Expiring tax deals pose challenges

GOING UP? Robert Houllahan, a Providence filmmaker, stands in front of the Monohasset Mill, where he owns a condominium. Houllahan estimates his taxes will go up from approximately $500 per year to as much as $4,000 per year without the stabilization. / PBN PHOTO/FRANK MULLIN
GOING UP? Robert Houllahan, a Providence filmmaker, stands in front of the Monohasset Mill, where he owns a condominium. Houllahan estimates his taxes will go up from approximately $500 per year to as much as $4,000 per year without the stabilization. / PBN PHOTO/FRANK MULLIN

Editor’s note: This is the second of a two-part series on Providence’s use of tax-stabilization incentives.

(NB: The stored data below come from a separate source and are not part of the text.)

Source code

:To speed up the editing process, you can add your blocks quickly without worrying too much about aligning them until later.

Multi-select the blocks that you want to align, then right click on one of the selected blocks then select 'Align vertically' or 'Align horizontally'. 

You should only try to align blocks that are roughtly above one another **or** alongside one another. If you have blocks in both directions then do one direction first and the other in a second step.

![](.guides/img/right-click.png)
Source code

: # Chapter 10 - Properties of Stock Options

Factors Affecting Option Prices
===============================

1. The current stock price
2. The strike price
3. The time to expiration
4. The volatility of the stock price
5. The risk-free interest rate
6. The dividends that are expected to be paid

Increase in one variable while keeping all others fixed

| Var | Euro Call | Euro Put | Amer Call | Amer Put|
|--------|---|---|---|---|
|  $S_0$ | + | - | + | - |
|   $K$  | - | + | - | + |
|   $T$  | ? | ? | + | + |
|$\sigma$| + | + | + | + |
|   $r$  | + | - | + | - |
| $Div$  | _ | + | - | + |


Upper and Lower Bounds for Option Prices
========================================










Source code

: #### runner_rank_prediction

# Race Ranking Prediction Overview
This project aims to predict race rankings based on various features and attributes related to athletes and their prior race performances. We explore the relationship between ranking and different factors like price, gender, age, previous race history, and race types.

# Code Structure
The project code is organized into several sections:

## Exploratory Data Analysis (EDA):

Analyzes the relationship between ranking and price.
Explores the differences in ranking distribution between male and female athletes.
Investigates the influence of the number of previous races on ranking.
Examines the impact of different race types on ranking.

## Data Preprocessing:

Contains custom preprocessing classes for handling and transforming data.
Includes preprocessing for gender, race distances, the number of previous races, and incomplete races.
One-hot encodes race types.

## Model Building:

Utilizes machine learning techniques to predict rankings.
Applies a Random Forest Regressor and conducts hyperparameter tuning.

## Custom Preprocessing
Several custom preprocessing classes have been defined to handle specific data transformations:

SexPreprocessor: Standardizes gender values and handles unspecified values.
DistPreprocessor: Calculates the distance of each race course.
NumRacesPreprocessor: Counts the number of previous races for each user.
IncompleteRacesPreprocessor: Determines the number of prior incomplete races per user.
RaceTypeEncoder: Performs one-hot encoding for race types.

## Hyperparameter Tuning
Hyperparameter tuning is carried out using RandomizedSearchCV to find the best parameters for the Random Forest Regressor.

Armory Revival Co., owner of the Olneyville mixed-use complex known as The Plant, is facing a roughly 700 percent property tax increase on the renovated former mill when its tax agreement with Providence expires at the end of 2016.
Under The Plant’s 2006 “tax stabilization agreement” with the city, Armory paid $11,730 in taxes on the property last year, instead of the $102,790 it would have paid under a full assessment, according to a report by the city’s internal auditor.

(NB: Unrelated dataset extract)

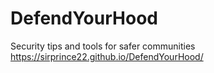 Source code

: # DefendYourHood
Security tips and tools for safer communities 
https://sirprince22.github.io/DefendYourHood/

Unlike Providence’s more recent stabilizations, which gradually reduce the break owners receive on their taxes over time, older deals like The Plant’s expire all at once. Still carrying debt from its renovation and with income-restricted affordable housing, those new taxes cloud The Plant’s future.

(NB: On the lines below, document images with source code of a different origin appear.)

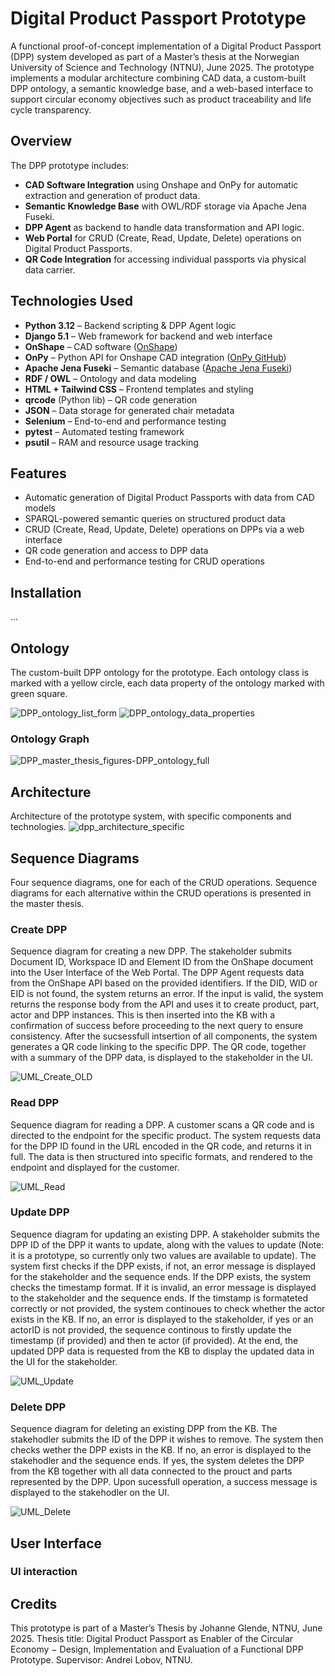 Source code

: # Digital Product Passport Prototype

A functional proof-of-concept implementation of a Digital Product Passport (DPP) system developed as part of a Master’s thesis at the Norwegian University of Science and Technology (NTNU), June 2025. The prototype implements a modular architecture combining CAD data, a custom-built DPP ontology, a semantic knowledge base, and a web-based interface to support circular economy objectives such as product traceability and life cycle transparency.

## Overview

The DPP prototype includes:
- **CAD Software Integration** using Onshape and OnPy for automatic extraction and generation of product data.
- **Semantic Knowledge Base** with OWL/RDF storage via Apache Jena Fuseki.
- **DPP Agent** as backend to handle data transformation and API logic.
- **Web Portal** for CRUD (Create, Read, Update, Delete) operations on Digital Product Passports.
- **QR Code Integration** for accessing individual passports via physical data carrier.

## Technologies Used

- **Python 3.12** – Backend scripting & DPP Agent logic
- **Django 5.1** – Web framework for backend and web interface
- **OnShape** – CAD software ([OnShape](https://www.onshape.com/en/))
- **OnPy** – Python API for Onshape CAD integration ([OnPy GitHub](https://github.com/kyle-tennison/onpy))
- **Apache Jena Fuseki** – Semantic database ([Apache Jena Fuseki](https://jena.apache.org/documentation/fuseki2/))
- **RDF / OWL** – Ontology and data modeling
- **HTML + Tailwind CSS** – Frontend templates and styling
- **qrcode** (Python lib) – QR code generation
- **JSON** – Data storage for generated chair metadata
- **Selenium** – End-to-end and performance testing
- **pytest** – Automated testing framework
- **psutil** – RAM and resource usage tracking

## Features

- Automatic generation of Digital Product Passports with data from CAD models
- SPARQL-powered semantic queries on structured product data
- CRUD (Create, Read, Update, Delete) operations on DPPs via a web interface
- QR code generation and access to DPP data
- End-to-end and performance testing for CRUD operations

## Installation
...

## Ontology
The custom-built DPP ontology for the prototype. Each ontology class is marked with a yellow circle, each data property of the ontology marked with green square.

![DPP_ontology_list_form](https://github.com/user-attachments/assets/ff5b4826-b8e9-44a6-a3b3-02537a31c9bb)        ![DPP_ontology_data_properties](https://github.com/user-attachments/assets/5f456c23-7aac-498b-a896-f3929528900e)

### Ontology Graph
![DPP_master_thesis_figures-DPP_ontology_full](https://github.com/user-attachments/assets/dc77bced-65a8-4352-9a76-f7666b5eae1f)

## Architecture
Architecture of the prototype system, with specific components and technologies.
![dpp_architecture_specific](https://github.com/user-attachments/assets/7dd99166-1627-45d8-aca9-0dcd02136bd3)

## Sequence Diagrams
Four sequence diagrams, one for each of the CRUD operations. Sequence diagrams for each alternative within the CRUD operations is presented in the master thesis.

### Create DPP
Sequence diagram for creating a new DPP. The stakeholder submits Document ID, Workspace ID and Element ID from the OnShape document into the User Interface of the Web Portal. The DPP Agent requests data from the OnShape API based on the provided identifiers. If the DID, WID or EID is not found, the system returns an error. If the input is valid, the system returns the response body from the API and uses it to create product, part, actor and DPP instances. This is then inserted into the KB with a confirmation of success before proceeding to the next query to ensure consistency. After the sucsessfull intsertion of all components, the system generates a QR code linking to the specific DPP. The QR code, together with a summary of the DPP data, is displayed to the stakeholder in the UI.

![UML_Create_OLD](https://github.com/user-attachments/assets/d46e465c-93cb-43c0-804f-f1afe380e825)

### Read DPP
Sequence diagram for reading a DPP. A customer scans a QR code and is directed to the endpoint for the specific product. The system requests data for the DPP ID found in the URL encoded in the QR code, and returns it in full. The data is then structured into specific formats, and rendered to the endpoint and displayed for the customer.

![UML_Read](https://github.com/user-attachments/assets/27d3e231-a65c-4db5-952d-3162689f3966)

### Update DPP
Sequence diagram for updating an existing DPP. A stakeholder submits the DPP ID of the DPP it wants to update, along with the values to update (Note: it is a prototype, so currently only two values are available to update). The system first checks if the DPP exists, if not, an error message is displayed for the stakeholder and the sequence ends. If the DPP exists, the system checks the timestamp format. If it is invalid, an error message is displayed to the stakeholder and the sequence ends. If the timstamp is formateted correctly or not provided, the system continoues to check whether the actor exists in the KB. If no, an error is displayed to the stakeholder, if yes or an actorID is not provided, the sequence continous to firstly update the timestamp (if provided) and then te actor (if provided). At the end, the updated DPP data is requested from the KB to display the updated data in the UI for the stakeholder.

![UML_Update](https://github.com/user-attachments/assets/be11ba55-ef94-4ae5-a6ef-1fda6a72305d)

### Delete DPP
Sequence diagram for deleting an existing DPP from the KB. The stakehodler submits the ID of the DPP it wishes to remove. The system then checks wether the DPP exists in the KB. If no, an error is displayed to the stakehodler and the sequence ends. If yes, the system deletes the DPP from the KB together with all data connected to the prouct and parts represented by the DPP. Upon sucessfull operation, a success message is displayed to the stakehodler on the UI.  

![UML_Delete](https://github.com/user-attachments/assets/16acff57-5d25-4cba-9bc9-4ab17b5796e0)

## User Interface

### UI interaction

## Credits
This prototype is part of a Master’s Thesis by Johanne Glende, NTNU, June 2025. Thesis title: Digital Product Passport as Enabler of the Circular Economy − Design, Implementation and Evaluation of a Functional DPP Prototype. Supervisor: Andrei Lobov, NTNU.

“When the stabilization ends, it’s kind of like the fiscal cliff,” said Armory Managing Director Barry Preston. “We hope there will be some ability to work out some arrangement to phase in the taxes to whatever the normal amount will be. Otherwise the financial future of these properties would be in doubt.”
The Plant is hardly alone facing a tax problem in the next few years.
Of the 36 active tax stabilizations in Providence, 17 deals worth an estimated $3.5 million are slated to expire by 2017, based on a rough estimate from figures in the internal auditor report. In addition to The Plant, those properties with expiring stabilizations include a number of large and prominent facilities, including The Steel Yard, Conley’s Wharf, The Foundry and Westminster Lofts.
Although a current debate over property tax stabilizations among city councilors and Mayor Angel Taveras’ administration has focused on high-profile downtown properties, many of the deals set to expire are for buildings in less-developed neighborhoods.
A few blocks north of The Plant on Valley Street, Rising Sun Mills, which Armory has taken over for the insolvent Struever Bros. Eccles & Rouse, faces another hard road.
The red brick home of 135 loft apartments and 120,000 square feet of commercial space was taxed $80,535 in 2013 under its 2003 tax-stabilization agreement instead of $615,559 without the deal. The Rising Sun stabilization ends in 2016.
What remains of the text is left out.